I began working for a living around the age of eight. My dad owned a small scrap metal yard in Oakland, Calif., Prior to the age at which some boys join the Cub Scouts, I helped him run our business, prowling among mountains of junk, searching for tidbits of brass and copper, electric motors, and car and truck generators. At the end of the day, I was rewarded with enough pocket change to hit the corner market for sodas, chips, and candy bars. My starting pay was fifty-cents an hour — not bad if one considers that most candy bars were a nickel, Shasta sodas were twelve cents a can, and a local burger joint sold surprisingly good cheeseburgers for just a quarter. As a bonus, I also got to drive our 1946 Reo 2-ton truck around the yard and play with our 1937 Northwest crawler crane.

I knew it was time to get serious when dad took me to the Army Surplus store where he bought my first pair of steel-toed engineer boots. Before, my toes had suffered a lot in my Keds sneakers. I quickly discovered the joy of having armored feet, kicking anything that got in my way, including a nasty neighborhood dog. It was also cool not having to dodge if a greasy car battery slipped out of my hands while unloading a truck.
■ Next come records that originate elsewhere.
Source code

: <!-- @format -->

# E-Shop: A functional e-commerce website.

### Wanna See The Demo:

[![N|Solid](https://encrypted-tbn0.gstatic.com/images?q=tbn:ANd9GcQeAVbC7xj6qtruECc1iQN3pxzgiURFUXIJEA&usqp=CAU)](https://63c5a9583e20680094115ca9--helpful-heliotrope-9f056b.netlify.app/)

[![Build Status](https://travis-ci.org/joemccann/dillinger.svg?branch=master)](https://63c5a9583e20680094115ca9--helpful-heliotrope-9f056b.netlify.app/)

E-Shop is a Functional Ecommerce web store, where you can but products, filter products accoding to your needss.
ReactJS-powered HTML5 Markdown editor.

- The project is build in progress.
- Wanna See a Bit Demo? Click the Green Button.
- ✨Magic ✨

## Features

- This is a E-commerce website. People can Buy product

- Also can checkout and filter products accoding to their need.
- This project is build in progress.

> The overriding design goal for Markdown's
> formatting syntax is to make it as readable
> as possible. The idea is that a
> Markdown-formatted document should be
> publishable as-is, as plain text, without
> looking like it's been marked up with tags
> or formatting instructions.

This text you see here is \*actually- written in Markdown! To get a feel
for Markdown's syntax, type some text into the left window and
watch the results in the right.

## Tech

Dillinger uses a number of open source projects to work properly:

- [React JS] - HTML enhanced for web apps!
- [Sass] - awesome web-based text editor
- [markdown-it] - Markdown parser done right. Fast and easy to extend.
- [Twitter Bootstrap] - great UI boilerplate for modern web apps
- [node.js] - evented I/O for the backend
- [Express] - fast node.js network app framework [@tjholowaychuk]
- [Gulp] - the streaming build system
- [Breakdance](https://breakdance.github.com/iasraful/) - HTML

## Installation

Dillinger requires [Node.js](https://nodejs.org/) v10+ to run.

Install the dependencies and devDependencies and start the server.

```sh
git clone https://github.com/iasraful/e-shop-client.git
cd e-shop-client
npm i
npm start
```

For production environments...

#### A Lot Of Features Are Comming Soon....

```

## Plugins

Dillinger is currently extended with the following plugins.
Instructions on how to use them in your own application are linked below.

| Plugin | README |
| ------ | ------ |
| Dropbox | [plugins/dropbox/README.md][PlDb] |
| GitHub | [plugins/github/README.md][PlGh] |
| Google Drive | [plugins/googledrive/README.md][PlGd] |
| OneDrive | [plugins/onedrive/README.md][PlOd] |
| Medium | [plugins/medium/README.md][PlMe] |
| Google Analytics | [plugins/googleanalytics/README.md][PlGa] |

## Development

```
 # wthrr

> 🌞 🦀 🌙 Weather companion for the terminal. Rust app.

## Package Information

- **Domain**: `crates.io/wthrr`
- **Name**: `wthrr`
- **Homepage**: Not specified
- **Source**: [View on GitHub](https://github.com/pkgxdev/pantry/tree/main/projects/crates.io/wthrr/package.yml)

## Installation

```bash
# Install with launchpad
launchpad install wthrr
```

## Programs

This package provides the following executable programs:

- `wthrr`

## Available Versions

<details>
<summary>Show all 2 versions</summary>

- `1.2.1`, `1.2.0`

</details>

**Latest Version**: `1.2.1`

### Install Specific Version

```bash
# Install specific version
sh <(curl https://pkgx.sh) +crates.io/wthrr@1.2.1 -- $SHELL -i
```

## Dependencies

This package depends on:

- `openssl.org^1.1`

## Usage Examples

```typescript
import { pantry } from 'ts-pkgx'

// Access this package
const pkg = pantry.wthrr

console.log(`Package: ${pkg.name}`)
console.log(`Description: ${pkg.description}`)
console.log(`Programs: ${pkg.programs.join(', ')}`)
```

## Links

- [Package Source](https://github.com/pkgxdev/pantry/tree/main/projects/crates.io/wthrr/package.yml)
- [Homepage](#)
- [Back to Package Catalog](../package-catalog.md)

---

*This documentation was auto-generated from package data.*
One of the many trucks that brought scrap to our yard was a war-surplus, closed-cab CCKW. While military fixed-sided cargo beds aren’t usually good for most civilian applications, this truck was good as scrap-hauler since we unloaded vehicles with a magnet on our crane.

One afternoon this truck pulled in with a load of railroad iron. My dad was on the crane unloading another truck, so the CCKW’s driver left his engine running and went to battle our antique Coke machine (it was like playing the slots in Las Vegas). I noticed that the idling CCKW was slowly rolling backward. I got the bright idea of stopping it by shoving one of my fearless steel toes under a rear wheel.